My state of mortification forced me to quickly mumble, “And then, turn right,” before hastily making my departure.
However, the outraged woman in me wanted to scream, “Excuse me. Do you mind?”
Seriously ladies, what is it with men and their obsession to grab, scratch, reach for and adjust their privates in public?
The feminist in me wonders how well received us women would be if the tables were turned.
Would men turn a blind eye to our incessant scratching or would they stare in fascination?
Personally, I’m just disgusted to have to be an eye-witness to what appears to be a body’s desperate plea for water and soap.
But back to the man grabbing his crotch.
Armed with instructions of where to mail his letter, off he went, happy as a clam, oblivious to the fact that he had totally repulsed another human being.
As I dove into the nearest establishment, I silently said a prayer for the next unsuspecting soul who was forced to witness an encore of his performance.
Which brings me to performance.
I wonder if men began to exercise their crotch grabbing ways after watching musical performances starring Michael Jackson.
I mean, if it was good enough for the King of Pop, then hell, it was good enough for the little guys taking in the show, right?
Thank you so much, Michael.
I wish you were alive so my lawyer could forward you my therapy bills.
After all, crotch-witnessing is a serious business that leaves a woman with permanent scars, both physical and emotional.
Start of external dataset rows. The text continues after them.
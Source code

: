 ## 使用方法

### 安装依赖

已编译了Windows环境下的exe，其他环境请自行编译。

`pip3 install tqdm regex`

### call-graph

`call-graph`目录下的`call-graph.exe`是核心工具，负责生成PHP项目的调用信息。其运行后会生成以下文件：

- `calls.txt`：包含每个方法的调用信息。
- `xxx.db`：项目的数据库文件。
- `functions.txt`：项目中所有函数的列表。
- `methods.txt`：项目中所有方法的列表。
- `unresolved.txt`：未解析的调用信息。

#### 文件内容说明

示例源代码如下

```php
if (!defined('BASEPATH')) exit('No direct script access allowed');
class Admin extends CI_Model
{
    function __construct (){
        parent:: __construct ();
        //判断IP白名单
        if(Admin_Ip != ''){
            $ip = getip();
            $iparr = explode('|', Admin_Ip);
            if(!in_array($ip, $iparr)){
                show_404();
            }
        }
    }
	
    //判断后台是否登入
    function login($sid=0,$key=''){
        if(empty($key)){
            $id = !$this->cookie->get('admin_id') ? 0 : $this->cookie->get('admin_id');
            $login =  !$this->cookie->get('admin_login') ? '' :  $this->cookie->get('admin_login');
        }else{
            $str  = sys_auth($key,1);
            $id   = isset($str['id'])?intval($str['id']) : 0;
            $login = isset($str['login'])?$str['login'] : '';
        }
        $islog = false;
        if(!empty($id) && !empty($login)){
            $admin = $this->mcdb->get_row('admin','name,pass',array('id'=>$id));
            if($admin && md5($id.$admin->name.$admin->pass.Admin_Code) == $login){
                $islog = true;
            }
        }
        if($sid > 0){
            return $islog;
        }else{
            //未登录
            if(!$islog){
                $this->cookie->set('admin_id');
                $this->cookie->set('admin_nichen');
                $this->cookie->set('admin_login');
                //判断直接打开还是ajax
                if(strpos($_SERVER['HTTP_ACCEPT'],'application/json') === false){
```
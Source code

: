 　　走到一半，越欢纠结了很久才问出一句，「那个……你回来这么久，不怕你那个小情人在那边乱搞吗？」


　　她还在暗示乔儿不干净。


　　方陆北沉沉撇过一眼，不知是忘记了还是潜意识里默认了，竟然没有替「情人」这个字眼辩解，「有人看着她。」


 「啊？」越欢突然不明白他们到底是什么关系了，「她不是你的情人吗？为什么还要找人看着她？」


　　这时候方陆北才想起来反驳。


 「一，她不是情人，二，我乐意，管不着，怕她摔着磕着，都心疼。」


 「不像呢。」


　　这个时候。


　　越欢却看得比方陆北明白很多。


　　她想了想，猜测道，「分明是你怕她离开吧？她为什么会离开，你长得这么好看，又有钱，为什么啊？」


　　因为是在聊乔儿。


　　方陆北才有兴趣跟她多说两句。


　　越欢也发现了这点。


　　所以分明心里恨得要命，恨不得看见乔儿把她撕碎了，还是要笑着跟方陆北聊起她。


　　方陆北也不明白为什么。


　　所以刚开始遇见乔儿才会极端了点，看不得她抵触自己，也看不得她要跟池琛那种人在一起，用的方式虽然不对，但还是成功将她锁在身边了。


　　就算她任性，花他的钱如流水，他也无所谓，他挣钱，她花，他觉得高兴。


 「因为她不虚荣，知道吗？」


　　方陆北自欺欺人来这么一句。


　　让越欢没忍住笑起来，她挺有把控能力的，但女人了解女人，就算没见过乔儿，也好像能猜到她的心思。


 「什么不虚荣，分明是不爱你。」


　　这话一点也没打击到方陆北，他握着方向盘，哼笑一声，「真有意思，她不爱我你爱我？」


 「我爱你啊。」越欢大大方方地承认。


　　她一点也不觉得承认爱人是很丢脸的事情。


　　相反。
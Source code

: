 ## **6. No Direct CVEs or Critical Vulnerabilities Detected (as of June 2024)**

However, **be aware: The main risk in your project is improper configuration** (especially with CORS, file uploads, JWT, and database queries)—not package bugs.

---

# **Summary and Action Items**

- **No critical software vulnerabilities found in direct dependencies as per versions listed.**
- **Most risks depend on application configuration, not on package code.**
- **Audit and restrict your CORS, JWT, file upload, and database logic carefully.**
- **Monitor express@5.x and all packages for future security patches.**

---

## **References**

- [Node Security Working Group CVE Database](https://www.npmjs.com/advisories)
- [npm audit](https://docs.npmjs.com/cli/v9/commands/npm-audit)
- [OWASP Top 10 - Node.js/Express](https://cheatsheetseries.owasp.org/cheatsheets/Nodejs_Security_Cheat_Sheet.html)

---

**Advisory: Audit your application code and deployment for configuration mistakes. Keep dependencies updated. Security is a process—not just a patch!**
Which brings me to physical.
Do men engage in this little activity because their brain orders them to carry out this command regardless of innocent bystanders; completely disregarding children, animals, and women of all ages?
Or does it hold some sort of fascination for them to manipulate their genitals in the presence of others?
Which brings me to attraction.
In 2008, People Magazine determined that Hugh Jackman was the sexiest man alive.
Though I didn’t wholly agree, I was coming around until I saw a picture of him with his hand down his pants, on the street, as he walked with his wife and daughter.
Yes people, on the street.
For those of you brave enough to look, click on this link.
Seriously, Hugh? You are disgusting; succinctly disgusting.
When you decided it was “awesome” to make a grand entrance on the Oprah show by swinging from a zip wire, only to ram your eye into a light fixture, people were consumed with worry and concern.
I, however, wasn’t.
You and I both know you were probably scratching “down under” when all hell broke loose.
Shame on you.
Which brings me to shame.
Should we feel shame at being privy to a display of crotch scratching?
Or should we feel ashamed for the men who ignorantly believe it’s their God-given right?
I say neither. It’s time we stopped this once and for all.
It’s time we called these cavemen out on their behavior and teach them that if scratch they must, then they should do it in the privacy of their own homes.
If I can train the two villagers that live with me to scratch, grab, adjust and readjust when no one is looking, then so can the rest of you.
The next time it’s your turn to be an unsuspecting witness to such a heinous crime, call the dirty, little fiend out.
Say, “Could you dig for gold in your own time?”
I guarantee you most men will be too embarrassed to continue.
However, only attempt this one man at a time.
Remember, there’s strength in numbers and the little Neanderthals can rebel.
(Not to mention that witnessing a group of men scratching their crotches may lead to irreparable damage. You’ve been warned.)